我创建了一个读取 ID 对列表（即 [("A","B"),("B","C"),("C","D"),...] 和序列的函数ID 从头到尾包括任何分支。

每个有序 ID 列表都保存在一个称为 Alignment 的类中，该函数使用递归来处理分支，方法是从分支与主列表分离的 ID 开始创建新的对齐。

我发现通过某些输入是可能的想避免这种策略。

为了达到Python设置的最大递归限制，我知道我可以使用sys.setrecursionlimit()来增加这个限制，但由于我不知道可能有多少种分支组合，所以我一直在阅读几篇有关将递归函数转换为迭代函数的文章，但我无法确定处理此特定函数的最佳方法，因为递归发生在函数的中间，并且可能是指数级的

。

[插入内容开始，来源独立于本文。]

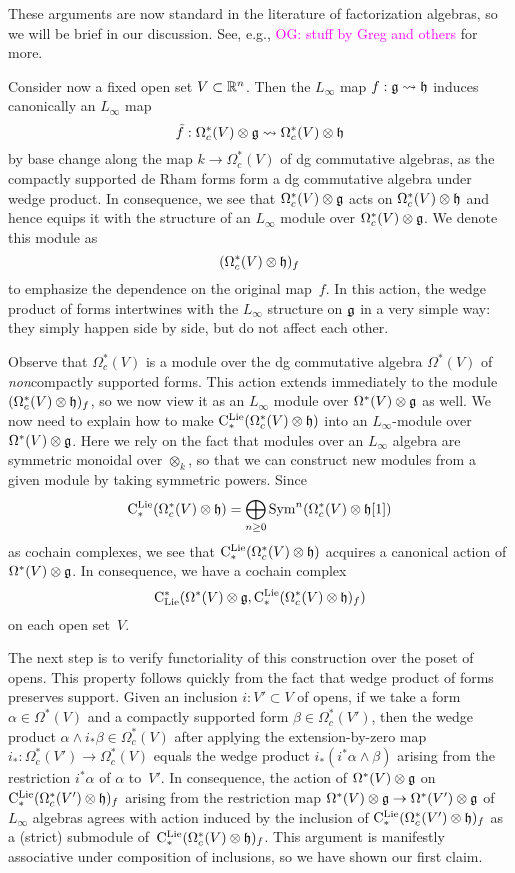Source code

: \documentclass[11pt]{amsart}
\numberwithin{equation}{section}
\def\owen{\textcolor{magenta}{OG: }\textcolor{magenta}}
\begin{document}
\begin{rmk}
These arguments are now standard in the literature of factorization algebras, so we will be brief in our discussion.
See, e.g., \cite{CG1} \owen{stuff by Greg and others} for more.
\end{rmk}

Consider now a fixed open set $V \subset \mathbb R^n$.
Then the $L_\infty$ map $f: \mathfrak g \rightsquigarrow \mathfrak h$ induces canonically an $L_\infty$ map 
\[
\tilde{f}: \Omega^*_c(V) \otimes \mathfrak g \rightsquigarrow \Omega^*_c(V) \otimes \mathfrak h
\]
by base change along the map $k \to \Omega^*_c(V)$ of dg commutative algebras,
as the compactly supported de Rham forms form a dg commutative algebra under wedge product.
In consequence, we see that $\Omega^*_c(V) \otimes \mathfrak g$ acts on $\Omega^*_c(V) \otimes \mathfrak h$ and hence equips it with the structure of an $L_\infty$ module over $\Omega^*_c(V) \otimes \mathfrak g$.
We denote this module as
\[
(\Omega^*_c(V) \otimes \mathfrak h)_f
\]
to emphasize the dependence on the original map~$f$.
In this action, the wedge product of forms intertwines with the $L_\infty$ structure on $\mathfrak g$ in a very simple way: 
they simply happen side by side, but do not affect each other.

Observe that $\Omega^*_c(V)$ is a module over the dg commutative algebra $\Omega^*(V)$ of {\em non}\/compactly supported forms.
This action extends immediately to the module $(\Omega^*_c(V) \otimes \mathfrak h)_f$, 
so we now view it as an $L_\infty$ module over $\Omega^*(V) \otimes \mathfrak g$ as well.
We now need to explain how to make ${\rm C}^{\rm Lie}_*(\Omega^*_c(V) \otimes \mathfrak h)$ into an $L_\infty$-module over $\Omega^*(V) \otimes \mathfrak g$.
Here we rely on the fact that modules over an $L_\infty$ algebra are symmetric monoidal over $\otimes_k$, 
so that we can construct new modules from a given module by taking symmetric powers.
Since
\[
{\rm C}^{\rm Lie}_*(\Omega^*_c(V) \otimes \mathfrak h) = \bigoplus_{n \geq 0} {\rm Sym}^n(\Omega^*_c(V) \otimes \mathfrak h[1])
\]
as cochain complexes,
we see that ${\rm C}^{\rm Lie}_*(\Omega^*_c(V) \otimes \mathfrak h)$ acquires a canonical action of $\Omega^*(V) \otimes \mathfrak g$.
In consequence, we have a cochain complex
\[
{\rm C}_{\rm Lie}^*(\Omega^*(V) \otimes \mathfrak g, {\rm C}^{\rm Lie}_*(\Omega^*_c(V) \otimes \mathfrak h)_f)
\]
on each open set~$V$.

The next step is to verify functoriality of this construction over the poset of opens.
This property follows quickly from the fact that wedge product of forms preserves support.
Given an inclusion $i: V' \subset V$ of opens, if we take a form $\alpha \in \Omega^*(V)$ and a compactly supported form $\beta \in \Omega^*_c(V')$, then the wedge product $\alpha \wedge i_* \beta \in \Omega^*_c(V)$ after applying the extension-by-zero map $i_*: \Omega^*_c(V') \to \Omega^*_c(V)$ equals the wedge product $i_*(i^*\alpha \wedge \beta)$ arising from the restriction $i^* \alpha$ of $\alpha$ to~$V'$.
In consequence, the action of $\Omega^*(V) \otimes \mathfrak g$ on ${\rm C}^{\rm Lie}_*(\Omega^*_c(V') \otimes \mathfrak h)_f$ arising from the restriction map $\Omega^*(V) \otimes \mathfrak g \to \Omega^*(V') \otimes \mathfrak g$ of $L_\infty$ algebras agrees with action induced by the inclusion of ${\rm C}^{\rm Lie}_*(\Omega^*_c(V') \otimes \mathfrak h)_f$ as a (strict) submodule of~${\rm C}^{\rm Lie}_*(\Omega^*_c(V) \otimes \mathfrak h)_f$.
This argument is manifestly associative under composition of inclusions, so we have shown our first claim.
\end{document}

建议？

谢谢，Brian

代码发布在下面：

def buildAlignments(alignment, alignmentList, endIDs):
    while alignment.start in endIDs:

        #If endID only has one preceding ID: add preceding ID to alignment
        if len(endIDs[alignment.start]) == 1:
            alignment.add(endIDs[alignment.start][0])

        else:

            #List to hold all branches that end at spanEnd
            branches = []

            for each in endIDs[alignment.start]:

                #New alignment for each branch
                al = Alignment(each)

                #Recursively process each new alignment
                buildAlignments(al, branches, endIDs)

                branches.append(al)
            count = len(branches)
            i = 0
            index = 0

            #Loop through branches by length
            for branch in branches:
                if i < count - 1:

                    #Create copy of original alignment and add branch to alignment
                    al = Alignment(alignment)
                    al += branch #branches[index]
                    alignmentList.append(al)
                    i += 1

                #Add single branch to existing original alignment
                else: alignment += branch #branches[index]
                index += 1

def main():
    IDs = [("L", "G"), ("A", "B"), ("B", "I"), ("B", "H"), ("B", "C"), ("F", "G"), ("D", "E"), ("D", "J"), ("E", "L"), ("C", "D"), ("E", "F"), ("J", "K")]

    #Gather all startIDs with corresponding endIDs and vice versa
    startIDs = {}
    endIDs = {}
    for pair in IDs:
        if not pair[0] in startIDs: startIDs[pair[0]] = []
        startIDs[pair[0]].append(pair[1])
        if not pair[1] in endIDs: endIDs[pair[1]] = []
        endIDs[pair[1]].append(pair[0])

    #Create Alignment objects from any endID that does not start another pair (i.e. final ID in sequence)
    alignments = [Alignment(end) for end in endIDs if not end in startIDs]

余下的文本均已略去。